— Давайте-ка чайку, — распорядился я, не имея, правда, на это никакого права, здесь всегда все равны, — но Шурка и Лешка легко подчинились и быстренько занялись костром. Я на миг заглянул в избушку — Ленка все безмятежно спала, как маленькая. Пока я плавал, кто-то успел укрыть ее ватником, видно, не добудившись — она спала сегодня ночью или нет?

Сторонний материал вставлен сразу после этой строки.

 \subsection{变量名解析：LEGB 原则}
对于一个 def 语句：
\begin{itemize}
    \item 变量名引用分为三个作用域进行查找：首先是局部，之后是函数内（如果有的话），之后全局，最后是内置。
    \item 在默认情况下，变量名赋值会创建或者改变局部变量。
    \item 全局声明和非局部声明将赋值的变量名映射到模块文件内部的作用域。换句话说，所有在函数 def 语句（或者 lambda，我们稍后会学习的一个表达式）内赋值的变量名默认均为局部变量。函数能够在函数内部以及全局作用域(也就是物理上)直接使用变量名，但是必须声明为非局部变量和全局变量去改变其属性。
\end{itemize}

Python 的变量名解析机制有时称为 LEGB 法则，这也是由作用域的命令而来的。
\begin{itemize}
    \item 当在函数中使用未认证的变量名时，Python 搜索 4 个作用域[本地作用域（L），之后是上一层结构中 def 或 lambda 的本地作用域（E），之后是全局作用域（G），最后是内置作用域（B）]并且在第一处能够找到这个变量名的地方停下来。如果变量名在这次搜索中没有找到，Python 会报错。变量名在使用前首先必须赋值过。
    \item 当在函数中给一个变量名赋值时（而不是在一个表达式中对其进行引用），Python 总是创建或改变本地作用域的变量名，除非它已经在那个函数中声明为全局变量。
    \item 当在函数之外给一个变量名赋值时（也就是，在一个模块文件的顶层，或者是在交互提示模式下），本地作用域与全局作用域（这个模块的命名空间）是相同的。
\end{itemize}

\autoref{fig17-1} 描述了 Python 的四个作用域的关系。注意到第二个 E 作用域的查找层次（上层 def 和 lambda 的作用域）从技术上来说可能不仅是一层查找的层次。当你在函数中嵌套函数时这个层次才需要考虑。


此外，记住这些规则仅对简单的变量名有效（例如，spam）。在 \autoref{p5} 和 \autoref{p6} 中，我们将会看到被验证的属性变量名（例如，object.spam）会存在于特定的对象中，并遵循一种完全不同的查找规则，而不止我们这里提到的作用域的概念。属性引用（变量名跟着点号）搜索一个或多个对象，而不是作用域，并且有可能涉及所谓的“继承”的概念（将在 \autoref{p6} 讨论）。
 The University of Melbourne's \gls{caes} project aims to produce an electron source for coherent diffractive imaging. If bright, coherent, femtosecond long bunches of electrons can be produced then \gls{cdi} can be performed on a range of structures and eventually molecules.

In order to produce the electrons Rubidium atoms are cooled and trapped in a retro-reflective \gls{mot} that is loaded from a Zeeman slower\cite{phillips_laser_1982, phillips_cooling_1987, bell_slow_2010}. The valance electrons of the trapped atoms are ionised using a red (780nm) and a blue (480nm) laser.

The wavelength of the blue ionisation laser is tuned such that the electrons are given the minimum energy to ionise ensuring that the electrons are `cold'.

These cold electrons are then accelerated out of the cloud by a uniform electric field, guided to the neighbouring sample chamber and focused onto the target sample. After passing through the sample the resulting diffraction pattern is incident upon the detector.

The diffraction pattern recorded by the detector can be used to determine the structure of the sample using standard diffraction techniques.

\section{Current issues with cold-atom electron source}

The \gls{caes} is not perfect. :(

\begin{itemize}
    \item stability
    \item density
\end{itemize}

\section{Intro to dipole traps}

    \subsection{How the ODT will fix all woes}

— На что мы ловим? — спросил мужичонка, осматривая наши снасточки. Обычно я никогда с первого раза не запоминаю, как зовут незнакомого человека, и, как правило, попадаю в конфуз — называю приблизительно Антона Александром, Бориса каким-нибудь Модестом… Обычно я молчу, но тут я запомнил просто — мужичка зовут как моего деда, Степаном Тимофеевичем, очень удобно, не надо гадать и мяться. Я с подробностями рассказал ему о вчерашней ловле, предложил попробовать выйти на яму, пока будет готов чай, но он отказался — надо спешить в поселок, звонить в отряд, что у него все нормально, оставить парашют под расписку в администрации — ребята приедут, заберут, а самому — в лес, по просекам и визиркам, юг, север, запад, восток…
— Пойти умыться… — он, наверное, нарочно пошел к реке, давая нам время посовещаться. Мы присели вокруг костра, переглянулись, вроде ничего страшного, и, наконец, порешили: Шурик с Лешкой идут, а мы остаемся, ведь идти всем вместе — смешно, детский сад. Не идти тоже нельзя. Одного кого-то пускать — стремно как-то, а так, двое на двое, — в самый раз.
— Ну, решили так решили, — я не стал сопротивляться, и опять чуть забрал власти. — Идите, только заверните к моим, что да как объясните, чтоб не беспокоились. Мы к вечеру тоже будем, пойдем нижней дорогой, если что. Не бросать же рыбалку… Да, рыбу…
Шурка, как старший в паре, кивнул и отошел от костра. Его все это веселило и тревожило — и мы, и какой-то чудик с неба… Но тем не менее он пошел и аккуратно сложил в Лешкин вещмешок половину всей рыбы — это даже не обсуждается: сколько рыбаков, на столько и надо делить: их двое, нас двое.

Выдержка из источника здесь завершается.